Depends on whom you ask. Modern Ukrainians tend to trace the founding of their modern state to the 10th century, with the baptism (into Eastern Christianity) of Prince Volodymir and the establishment of the Kyivan Rus'. At its height in the eleventh century, the Kyivan Rus' stretched from the Black Sea in the south to the White Sea in the north, with Kyiv (Kiev) as its capital. It then succumbed to the kind of feudal fragmentation that didn't differ substantially from its Western European neighbors. The Mongol conquests in the thirteenth century (Kyiv fell in 1240), resulted in a series of tribute paying client states with varying degrees of autonomy. These then were conquered by Muscovy in the east and the Grand Duchy of Lithuania in the west. That's a very brief rundown of the Ukrainian foundation narrative. Your question regarding the emergence of an idea of a united Ukraine is ultimately one of historical memory and ideas of continuity. Various socio-historical entities imagined a united East Slavic Rus'ian (not to be confused with Russian!) state differently at different times. For example, Bohdan Khmelnytsky's Cossacks tended to view themselves as a community of Orthodox Christian believers with republican traditions, thus differentiating themselves from Catholic Poles in the west and authoritarian (though Orthodox Christian) Muscovites in the east. At the same time, many Ruthenian-speaking Eastern Christians in the Polish-Lithuanian Commonwealth (especially those who in 1596 accepted a confessional union with Rome as Greek-rite Catholics), did not share Khmelnytsky's vision. I would argue that a fundamental moment in the creation of a Ukrainian identity which imagined a community of Ukrainians continuously residing from the banks of the Bug River in the west to the Don River in the east came with Mykhailo Hrushevsky's (+1934) "History of Ukraine-Rus'" (began in 1898). Hrushevsky was arguably the first to imagine Ukraine along its current geographic parameters, while tracing its history to the founding of the medieval Kyivan Rus.' He likewise argued for a Ukrainian identity that was thereafter continuous, as evidenced through various proto-national liberation movements, placing particular emphasis on Cossack uprisings in the sixteenth and seventeenth centuries.

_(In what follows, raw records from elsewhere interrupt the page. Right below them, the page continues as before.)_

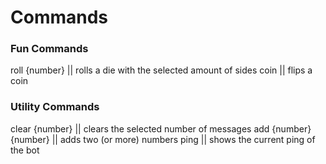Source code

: # Commands

### Fun Commands

roll {number} || rolls a die with the selected amount of sides
coin || flips a coin

### Utility Commands

clear {number} || clears the selected number of messages
add {number} {number} || adds two (or more) numbers
ping || shows the current ping of the bot

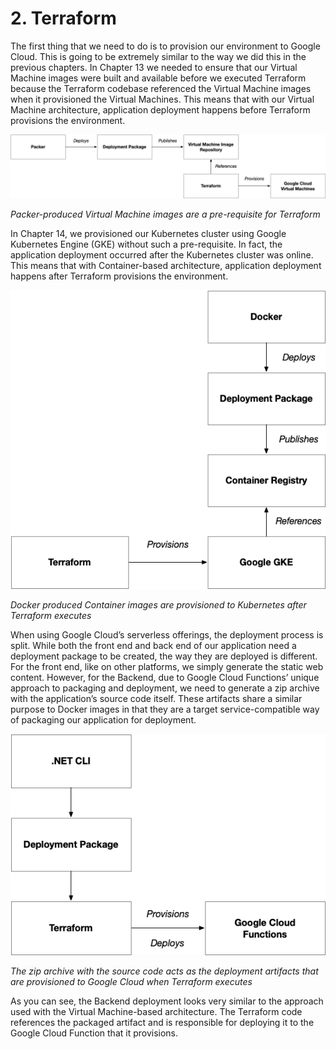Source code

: # 2. Terraform

The first thing that we need to do is to provision our environment to Google Cloud. This is going to be extremely similar to the way we did this in the previous chapters. In Chapter 13 we needed to ensure that our Virtual Machine images were built and available before we executed Terraform because the Terraform codebase referenced the Virtual Machine images when it provisioned the Virtual Machines.  This means that with our Virtual Machine architecture, application deployment happens before Terraform provisions the environment.

![Resource][image-1]

_Packer-produced Virtual Machine images are a pre-requisite for Terraform_

In Chapter 14, we provisioned our Kubernetes cluster using Google Kubernetes Engine (GKE) without such a pre-requisite. In fact, the application deployment occurred after the Kubernetes cluster was online. This means that with Container-based architecture, application deployment happens after Terraform provisions the environment. 

![Resource][image-2]

_Docker produced Container images are provisioned to Kubernetes after Terraform executes_

When using Google Cloud’s serverless offerings, the deployment process is split. While both the front end and back end of our application need a deployment package to be created, the way they are deployed is different. For the front end, like on other platforms, we simply generate the static web content. However, for the Backend, due to Google Cloud Functions’ unique approach to packaging and deployment, we need to generate a zip archive with the application’s source code itself. These artifacts share a similar purpose to Docker images in that they are a target service-compatible way of packaging our application for deployment.

![Resource][image-3]

_The zip archive with the source code acts as the deployment artifacts that are provisioned to Google Cloud when Terraform executes_

As you can see, the Backend deployment looks very similar to the approach used with the Virtual Machine-based architecture. The Terraform code references the packaged artifact and is responsible for deploying it to the Google Cloud Function that it provisions. 

[image-1]:	../images/Packer-DeploymentPackage.png
[image-2]:	../images/Kubernetes-DeploymentPackage.png
[image-3]:	../images/Serverless-DeploymentPackage.png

EDIT: Just off the top of my head, some secondary readings which I happen to like: Timothy Snyder, The Reconstruction of Nations: Poland, Ukraine, Lithuana, Belarus, 1569-1999; Paul Robert Magocsi, A History of Ukraine; Serhii Plokhy, The Cossacks and Religion in Early Modern Ukraine; Serhii Plokhy, Unmaking Imperial Russia: Mykhailo Hrushevsky and the Writing of Ukrainian History; Serhii Plokhy, The Origins of the Slavic Nations: Premodern Identities in Russia, Ukraine and Belarus.